Condomínios no Rio contestam cobrança de água e pedem revisão da tarifa

Administradoras afirmam que custo da água pode chegar a 45% das despesas mensais e defendem mudança no modelo de cobrança.

Condomínios residenciais e comerciais do Rio de Janeiro iniciaram uma mobilização para alterar o modelo de cobrança de água, alegando aumento expressivo nos custos nos últimos anos. Segundo administradoras de imóveis, a despesa já representa quase metade do orçamento mensal em alguns casos.

O movimento é liderado pela Associação Brasileira das Administradoras de Imóveis (Abadi), que questiona a chamada tarifa de consumo mínimo. Esse modelo atinge especialmente edifícios sem hidrômetros individualizados, onde o consumo é registrado por um único medidor e dividido entre os moradores ou empresas.

De acordo com o presidente da entidade, Marcelo Borges, a cobrança mínima não reflete o consumo real. “A medição deveria ser baseada no volume efetivamente utilizado ou, ao menos, mais próxima da realidade”, defende.

No estado, o valor mínimo considerado é de 15 metros cúbicos para prédios residenciais e 20 metros cúbicos para comerciais, patamar que a entidade classifica como elevado. Estimativas indicam que cerca de 70% dos empreendimentos no Rio utilizam medição coletiva.

Impacto financeiro e decisão judicial

A discussão ganhou força após decisão do Superior Tribunal de Justiça (STJ) que validou a cobrança da tarifa mínima. Segundo a Abadi, o impacto foi significativo, elevando o peso da conta de água de cerca de 7% para até 45% do orçamento condominial.

Em comparação com outros estados, os valores também chamam atenção. Um prédio comercial com dez unidades pode pagar, em média, R$ 9,2 mil mensais no Rio, cifra muito superior à registrada em estados como Minas Gerais e São Paulo.

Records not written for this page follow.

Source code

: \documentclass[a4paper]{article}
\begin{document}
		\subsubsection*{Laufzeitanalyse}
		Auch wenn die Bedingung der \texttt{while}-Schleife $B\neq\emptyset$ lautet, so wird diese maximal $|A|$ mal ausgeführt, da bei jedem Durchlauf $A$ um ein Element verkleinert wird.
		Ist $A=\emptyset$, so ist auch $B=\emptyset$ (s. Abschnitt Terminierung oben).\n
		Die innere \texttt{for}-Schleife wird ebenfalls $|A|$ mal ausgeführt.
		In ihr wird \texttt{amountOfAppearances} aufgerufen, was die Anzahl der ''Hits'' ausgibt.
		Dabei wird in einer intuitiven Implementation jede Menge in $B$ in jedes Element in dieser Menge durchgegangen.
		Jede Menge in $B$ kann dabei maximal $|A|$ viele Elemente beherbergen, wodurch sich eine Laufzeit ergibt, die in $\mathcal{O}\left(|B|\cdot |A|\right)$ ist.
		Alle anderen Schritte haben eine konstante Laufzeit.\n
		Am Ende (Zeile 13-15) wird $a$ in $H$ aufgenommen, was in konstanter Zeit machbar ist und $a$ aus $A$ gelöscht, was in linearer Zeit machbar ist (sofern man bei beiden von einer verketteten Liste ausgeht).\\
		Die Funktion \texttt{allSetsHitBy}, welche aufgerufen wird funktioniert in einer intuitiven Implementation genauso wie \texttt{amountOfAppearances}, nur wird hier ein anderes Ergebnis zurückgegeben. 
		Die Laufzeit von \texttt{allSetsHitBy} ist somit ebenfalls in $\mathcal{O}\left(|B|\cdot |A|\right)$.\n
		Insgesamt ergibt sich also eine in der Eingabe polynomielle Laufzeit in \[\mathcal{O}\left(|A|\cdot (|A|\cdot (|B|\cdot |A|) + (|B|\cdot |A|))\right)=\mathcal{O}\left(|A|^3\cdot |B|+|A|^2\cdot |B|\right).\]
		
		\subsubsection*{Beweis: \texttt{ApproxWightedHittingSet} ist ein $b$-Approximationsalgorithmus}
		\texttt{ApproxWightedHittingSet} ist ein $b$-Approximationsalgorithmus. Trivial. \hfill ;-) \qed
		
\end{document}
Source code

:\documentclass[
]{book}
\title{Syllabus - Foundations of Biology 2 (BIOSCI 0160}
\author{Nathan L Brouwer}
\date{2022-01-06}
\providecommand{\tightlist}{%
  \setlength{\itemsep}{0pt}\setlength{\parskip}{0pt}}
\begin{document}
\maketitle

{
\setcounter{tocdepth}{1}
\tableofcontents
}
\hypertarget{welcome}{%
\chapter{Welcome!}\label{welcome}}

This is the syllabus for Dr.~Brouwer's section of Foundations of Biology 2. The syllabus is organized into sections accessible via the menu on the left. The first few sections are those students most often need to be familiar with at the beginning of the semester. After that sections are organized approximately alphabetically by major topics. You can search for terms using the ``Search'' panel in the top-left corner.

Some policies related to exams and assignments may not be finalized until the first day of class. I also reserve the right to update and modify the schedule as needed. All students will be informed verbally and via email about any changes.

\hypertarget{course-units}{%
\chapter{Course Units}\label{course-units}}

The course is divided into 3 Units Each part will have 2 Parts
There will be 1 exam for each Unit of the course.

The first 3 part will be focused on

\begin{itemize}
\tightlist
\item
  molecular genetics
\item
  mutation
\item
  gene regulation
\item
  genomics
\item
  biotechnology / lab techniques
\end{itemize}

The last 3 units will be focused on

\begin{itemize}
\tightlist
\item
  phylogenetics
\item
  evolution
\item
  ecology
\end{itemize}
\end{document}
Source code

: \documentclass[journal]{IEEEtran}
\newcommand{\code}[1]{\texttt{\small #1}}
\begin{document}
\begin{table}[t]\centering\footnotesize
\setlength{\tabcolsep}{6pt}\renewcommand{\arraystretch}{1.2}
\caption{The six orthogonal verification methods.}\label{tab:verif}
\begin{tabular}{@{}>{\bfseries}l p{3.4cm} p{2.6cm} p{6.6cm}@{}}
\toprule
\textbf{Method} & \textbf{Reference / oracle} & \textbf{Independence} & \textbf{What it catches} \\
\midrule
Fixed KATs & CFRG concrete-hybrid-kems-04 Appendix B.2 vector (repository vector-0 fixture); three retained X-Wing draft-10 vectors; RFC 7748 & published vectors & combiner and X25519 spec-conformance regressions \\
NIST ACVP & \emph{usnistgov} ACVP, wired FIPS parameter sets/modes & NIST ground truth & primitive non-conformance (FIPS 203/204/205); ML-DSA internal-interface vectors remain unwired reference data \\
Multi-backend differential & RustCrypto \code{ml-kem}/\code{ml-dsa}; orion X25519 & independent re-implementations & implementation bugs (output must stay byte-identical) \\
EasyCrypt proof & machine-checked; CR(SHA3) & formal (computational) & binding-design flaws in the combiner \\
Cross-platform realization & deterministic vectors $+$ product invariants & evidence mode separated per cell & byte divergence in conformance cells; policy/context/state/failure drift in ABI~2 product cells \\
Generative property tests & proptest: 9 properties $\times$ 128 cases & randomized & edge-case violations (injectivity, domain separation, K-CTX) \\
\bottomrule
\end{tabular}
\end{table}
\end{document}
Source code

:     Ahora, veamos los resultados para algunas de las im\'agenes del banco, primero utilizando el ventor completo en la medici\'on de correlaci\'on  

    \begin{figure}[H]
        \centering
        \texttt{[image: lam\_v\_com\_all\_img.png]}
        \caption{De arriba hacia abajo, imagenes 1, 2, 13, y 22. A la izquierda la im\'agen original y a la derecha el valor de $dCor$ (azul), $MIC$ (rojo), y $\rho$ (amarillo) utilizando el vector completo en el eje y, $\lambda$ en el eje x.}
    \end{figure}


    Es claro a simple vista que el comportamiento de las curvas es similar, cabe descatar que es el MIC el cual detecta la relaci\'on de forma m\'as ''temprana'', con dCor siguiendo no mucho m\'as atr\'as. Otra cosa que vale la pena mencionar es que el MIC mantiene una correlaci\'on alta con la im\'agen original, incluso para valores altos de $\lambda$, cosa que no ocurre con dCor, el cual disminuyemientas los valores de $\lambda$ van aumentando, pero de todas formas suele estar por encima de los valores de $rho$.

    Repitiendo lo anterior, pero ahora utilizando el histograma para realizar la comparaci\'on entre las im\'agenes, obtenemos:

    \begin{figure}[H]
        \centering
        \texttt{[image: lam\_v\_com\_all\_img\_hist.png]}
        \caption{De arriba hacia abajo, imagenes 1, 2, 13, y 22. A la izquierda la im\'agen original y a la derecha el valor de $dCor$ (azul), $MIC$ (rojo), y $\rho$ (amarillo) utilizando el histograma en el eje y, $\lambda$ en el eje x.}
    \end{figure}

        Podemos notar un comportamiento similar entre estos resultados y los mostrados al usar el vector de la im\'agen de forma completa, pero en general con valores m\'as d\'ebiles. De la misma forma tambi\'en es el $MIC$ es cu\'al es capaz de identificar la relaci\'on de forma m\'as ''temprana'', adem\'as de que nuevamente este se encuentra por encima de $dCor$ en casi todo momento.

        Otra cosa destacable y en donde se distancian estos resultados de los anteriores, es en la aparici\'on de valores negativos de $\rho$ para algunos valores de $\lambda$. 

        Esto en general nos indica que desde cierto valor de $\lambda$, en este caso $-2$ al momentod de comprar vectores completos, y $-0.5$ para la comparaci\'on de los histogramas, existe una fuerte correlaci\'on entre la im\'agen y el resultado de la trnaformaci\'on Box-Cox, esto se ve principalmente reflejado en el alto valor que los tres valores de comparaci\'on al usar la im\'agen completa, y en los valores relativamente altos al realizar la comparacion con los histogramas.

A entidade acompanha ainda um processo no Supremo Tribunal Federal (STF) sobre o tema, na condição de colaboradora técnica, e aguarda possível revisão do entendimento.

Revisão em análise

Junto ao Secovi Rio, a Abadi solicitou à Agência Reguladora de Energia e Saneamento Básico do Estado do Rio de Janeiro (Agenersa) a revisão do modelo tarifário. O órgão informou que o pedido está em análise e que eventuais mudanças poderão ser consideradas na revisão periódica das tarifas.

A Agenersa ressaltou que o modelo atual segue o marco legal do saneamento e decisões judiciais vigentes, mas não descartou ajustes, desde que mantido o equilíbrio econômico dos contratos e a qualidade do serviço.

Posição das concessionárias

As empresas responsáveis pelo abastecimento de água no município defendem a legalidade da cobrança. Segundo elas, a tarifa mínima é aplicada há décadas e foi reforçada por decisões judiciais recentes.

As concessionárias afirmam que o modelo garante a sustentabilidade dos serviços e a continuidade dos investimentos. Também destacam que a maioria dos consumidores sempre esteve sujeita a essa estrutura tarifária.

O debate segue aberto, com expectativa de definição nos tribunais e possível revisão regulatória ao longo do ano.